Can you please rebase to the latest main branch and resolve the conflicts?
I think this could just use a bit more extensive test, and maybe some license questions?
Also, it looks like you squashed into a single commit, but it still needs to be rebased to fix conflicts.
Also, can you update the commit message to include a bug reference, right now it has a broken link. I think DAFFODIL-2830 is the right bug?
I don't know why it says build.sbt has conflicts, locally I don't see them. I'll poke around more.
Will update the bug reference.
@stevedlawrence I know there was a discuss out for releasing Daffodil 3.7.0. Would this possibly be a PR we could get in before the actual release or where do you stand on what still needs done for this to meet requirements?
@stevedlawrence I know there was a discuss out for releasing Daffodil 3.7.0. Would this possibly be a PR we could get in before the actual release or where do you stand on what still needs done for this to meet requirements?
Based on @arosien's comments, it sounds like there are still some open issues to resolve with this PR? There's also merge conflicts and a potential licensing issue to figure out. So it might be best to push to the next release. Were thinking we might try to get 3.8.0 out quicker than usual with the new layer API. We could try to get this in that release so you wouldn't have to wait too long.
Since I'm re-reading this ticket.... I had a thought. Rather than making the VSCode read/write TDML, which we can see using the scalaxb approach, is hard to make compatible with human authored stuff like CDATA bracketing, comments, etc,, why don't we define this to be different from HA (Human Authored) TDML, can explicitly call it MG (Machine Generated) TDML. This is really just a shift in perspective, but we're giving ourselves the freedom to simply be incompatible with Human-Authored TDML, and we can add features like an explicit 'tdml:comment.' element to overcome the XML-Comments issue.

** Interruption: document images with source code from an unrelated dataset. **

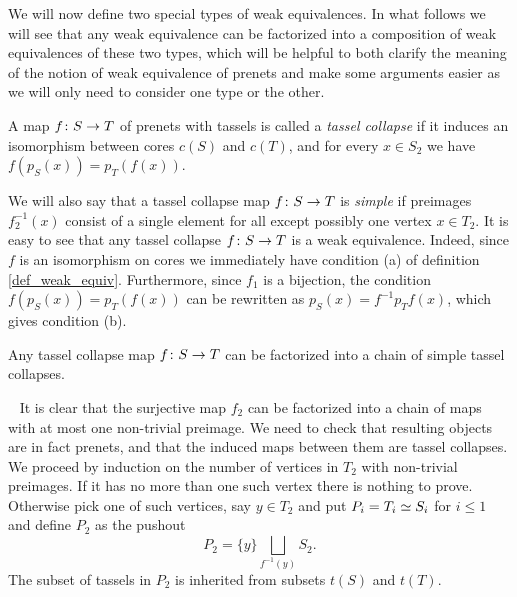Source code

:\documentclass[letterpaper,12pt,leqno]{article}
\numberwithin{equation}{theorem}
\def\proof{\noindent{\em Proof:}\ }
\begin{document}
We will now define two special types of weak equivalences. In what follows we will see that any weak equivalence can be factorized into a composition of weak equivalences
of these two types, which will be helpful to both clarify the meaning of the notion of weak equivalence of prenets and make some arguments easier
as we will only need to consider one type or the other.

\begin{definition}
\label{def_tc}
A map $f\from S \to T$ of prenets with tassels is called a {\em tassel collapse} if it induces an isomorphism between cores $c(S)$ and $c(T)$, and
for every $x \in S_2$ we have $f(p_S(x)) = p_T(f(x))$.
\end{definition}

We will also say that a tassel collapse map $f\from S \to T$ is {\em simple} if preimages $f_2^{-1}(x)$ consist of a single element for all except possibly one vertex $x \in T_2$.
It is easy to see that any tassel collapse $f\from S \to T$ is a weak equivalence. Indeed, since $f$ is an isomorphism on cores we immediately have condition (a) of definition \ref{def_weak_equiv}.
Furthermore, since $f_1$ is a bijection, the condition $f(p_S(x)) = p_T(f(x))$ can be rewritten as $p_S(x) = f^{-1} p_T f(x)$, which gives condition (b).

\begin{lemma}
\label{lemma_tc_factor}
Any tassel collapse map $f\from S \to T$ can be factorized into a chain of simple tassel collapses.
\end{lemma}
\proof
It is clear that the surjective map $f_2$ can be factorized into a chain of maps with at most one non-trivial preimage. We need to check that resulting objects are in fact prenets,
and that the induced maps between them are tassel collapses. We proceed by induction on the number of vertices in $T_2$ with non-trivial preimages. If it has no more than one such
vertex there is nothing to prove. Otherwise pick one of such vertices, say $y \in T_2$ and put $P_i = T_i \isom S_i$ for $i \le 1$ and define $P_2$ as the pushout
$$
P_2 = \{y\} \bigsqcup\limits_{f^{-1}(y)} S_2.
$$
The subset of tassels in $P_2$ is inherited from subsets $t(S)$ and $t(T)$.
\end{document}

Since I'm re-reading this ticket.... I had a thought. Rather than making the VSCode read/write TDML, which we can see using the scalaxb approach, is hard to make compatible with human authored stuff like CDATA bracketing, comments, etc,, why don't we define this to be different from HA (Human Authored) TDML, can explicitly call it MG (Machine Generated) TDML. This is really just a shift in perspective, but we're giving ourselves the freedom to simply be incompatible with Human-Authored TDML, and we can add features like an explicit 'tdml:comment.' element to overcome the XML-Comments issue.
This is more or less how it is now. Our use cases currently assume MG TDML files, and we've been testing with MG files. I think we've been trying to get basic parsing working with HA files because, in theory, we should be able to load both in. We should be able append/execute any TDML as well, but, to my knowledge, we haven't tested with that yet.
Closing for multiple reasons:
- TDML XML object mapping support isn't used, or can be avoided, in downstream Scala projects like daffodil-vscode. See above for more context.
- The original JAXB solution was deemed to have too particular build configuration given differences between JVM versions, so scalaxb was chosen instead. But since JVM 21 was introduced it also appears to have JVM version dependent build configuration, which is slightly annoying. It's not a blocker, however.
- Given the oddities of XML object binding, the need for an alternative was proposed above, say, JSON, which may fit more downstream languages like Scala and Typescript.